[Exercise]
Quote the data below in full, please, without altering anything.

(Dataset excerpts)
________________________

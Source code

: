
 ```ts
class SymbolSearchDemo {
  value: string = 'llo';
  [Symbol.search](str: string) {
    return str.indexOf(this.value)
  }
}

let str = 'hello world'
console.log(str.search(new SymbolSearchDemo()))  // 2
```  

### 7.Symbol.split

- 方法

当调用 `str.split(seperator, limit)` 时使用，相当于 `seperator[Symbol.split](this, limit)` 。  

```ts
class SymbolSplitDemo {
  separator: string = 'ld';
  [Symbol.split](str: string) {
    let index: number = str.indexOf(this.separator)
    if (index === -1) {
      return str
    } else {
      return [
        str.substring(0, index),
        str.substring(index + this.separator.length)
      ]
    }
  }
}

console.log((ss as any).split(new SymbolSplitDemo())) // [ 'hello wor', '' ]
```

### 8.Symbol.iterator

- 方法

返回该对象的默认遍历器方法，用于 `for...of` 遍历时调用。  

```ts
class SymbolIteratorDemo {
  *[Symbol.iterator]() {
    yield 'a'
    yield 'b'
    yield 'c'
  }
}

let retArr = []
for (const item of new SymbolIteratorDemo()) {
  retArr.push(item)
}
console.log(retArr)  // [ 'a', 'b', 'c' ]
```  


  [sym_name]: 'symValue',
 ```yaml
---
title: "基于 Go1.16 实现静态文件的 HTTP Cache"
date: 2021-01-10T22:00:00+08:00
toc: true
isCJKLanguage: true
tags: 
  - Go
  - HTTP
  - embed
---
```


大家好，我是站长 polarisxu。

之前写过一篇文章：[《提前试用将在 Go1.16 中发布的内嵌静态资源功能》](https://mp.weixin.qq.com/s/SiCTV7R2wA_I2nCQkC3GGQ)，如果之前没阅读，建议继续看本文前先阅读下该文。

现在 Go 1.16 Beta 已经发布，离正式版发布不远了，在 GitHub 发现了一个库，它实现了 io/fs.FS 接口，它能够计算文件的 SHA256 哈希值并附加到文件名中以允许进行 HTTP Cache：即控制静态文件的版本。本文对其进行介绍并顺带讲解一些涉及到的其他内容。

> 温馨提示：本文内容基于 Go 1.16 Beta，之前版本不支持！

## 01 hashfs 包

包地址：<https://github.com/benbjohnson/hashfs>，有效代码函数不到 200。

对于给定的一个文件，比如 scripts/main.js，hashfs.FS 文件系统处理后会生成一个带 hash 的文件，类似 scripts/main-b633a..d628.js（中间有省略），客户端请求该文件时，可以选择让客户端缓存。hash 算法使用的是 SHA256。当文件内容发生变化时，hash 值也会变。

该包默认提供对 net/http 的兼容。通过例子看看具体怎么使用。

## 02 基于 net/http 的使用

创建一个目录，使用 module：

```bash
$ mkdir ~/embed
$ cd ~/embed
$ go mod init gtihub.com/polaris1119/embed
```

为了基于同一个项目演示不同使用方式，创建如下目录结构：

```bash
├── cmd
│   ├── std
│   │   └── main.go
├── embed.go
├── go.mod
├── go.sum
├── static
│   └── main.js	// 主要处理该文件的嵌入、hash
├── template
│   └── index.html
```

________________________

[Reply to the exercise]
Source code

:
 ```ts
class SymbolSearchDemo {
  value: string = 'llo';
  [Symbol.search](str: string) {
    return str.indexOf(this.value)
  }
}

let str = 'hello world'
console.log(str.search(new SymbolSearchDemo()))  // 2
```  

### 7.Symbol.split

- 方法

当调用 `str.split(seperator, limit)` 时使用，相当于 `seperator[Symbol.split](this, limit)` 。  

```ts
class SymbolSplitDemo {
  separator: string = 'ld';
  [Symbol.split](str: string) {
    let index: number = str.indexOf(this.separator)
    if (index === -1) {
      return str
    } else {
      return [
        str.substring(0, index),
        str.substring(index + this.separator.length)
      ]
    }
  }
}

console.log((ss as any).split(new SymbolSplitDemo())) // [ 'hello wor', '' ]
```

### 8.Symbol.iterator

- 方法

返回该对象的默认遍历器方法，用于 `for...of` 遍历时调用。  

```ts
class SymbolIteratorDemo {
  *[Symbol.iterator]() {
    yield 'a'
    yield 'b'
    yield 'c'
  }
}

let retArr = []
for (const item of new SymbolIteratorDemo()) {
  retArr.push(item)
}
console.log(retArr)  // [ 'a', 'b', 'c' ]
```  


  [sym_name]: 'symValue',
 ```yaml
---
title: "基于 Go1.16 实现静态文件的 HTTP Cache"
date: 2021-01-10T22:00:00+08:00
toc: true
isCJKLanguage: true
tags: 
  - Go
  - HTTP
  - embed
---
```


大家好，我是站长 polarisxu。

之前写过一篇文章：[《提前试用将在 Go1.16 中发布的内嵌静态资源功能》](https://mp.weixin.qq.com/s/SiCTV7R2wA_I2nCQkC3GGQ)，如果之前没阅读，建议继续看本文前先阅读下该文。

现在 Go 1.16 Beta 已经发布，离正式版发布不远了，在 GitHub 发现了一个库，它实现了 io/fs.FS 接口，它能够计算文件的 SHA256 哈希值并附加到文件名中以允许进行 HTTP Cache：即控制静态文件的版本。本文对其进行介绍并顺带讲解一些涉及到的其他内容。

> 温馨提示：本文内容基于 Go 1.16 Beta，之前版本不支持！

## 01 hashfs 包

包地址：<https://github.com/benbjohnson/hashfs>，有效代码函数不到 200。

对于给定的一个文件，比如 scripts/main.js，hashfs.FS 文件系统处理后会生成一个带 hash 的文件，类似 scripts/main-b633a..d628.js（中间有省略），客户端请求该文件时，可以选择让客户端缓存。hash 算法使用的是 SHA256。当文件内容发生变化时，hash 值也会变。

该包默认提供对 net/http 的兼容。通过例子看看具体怎么使用。

## 02 基于 net/http 的使用

创建一个目录，使用 module：

```bash
$ mkdir ~/embed
$ cd ~/embed
$ go mod init gtihub.com/polaris1119/embed
```

为了基于同一个项目演示不同使用方式，创建如下目录结构：

```bash
├── cmd
│   ├── std
│   │   └── main.go
├── embed.go
├── go.mod
├── go.sum
├── static
│   └── main.js	// 主要处理该文件的嵌入、hash
├── template
│   └── index.html
```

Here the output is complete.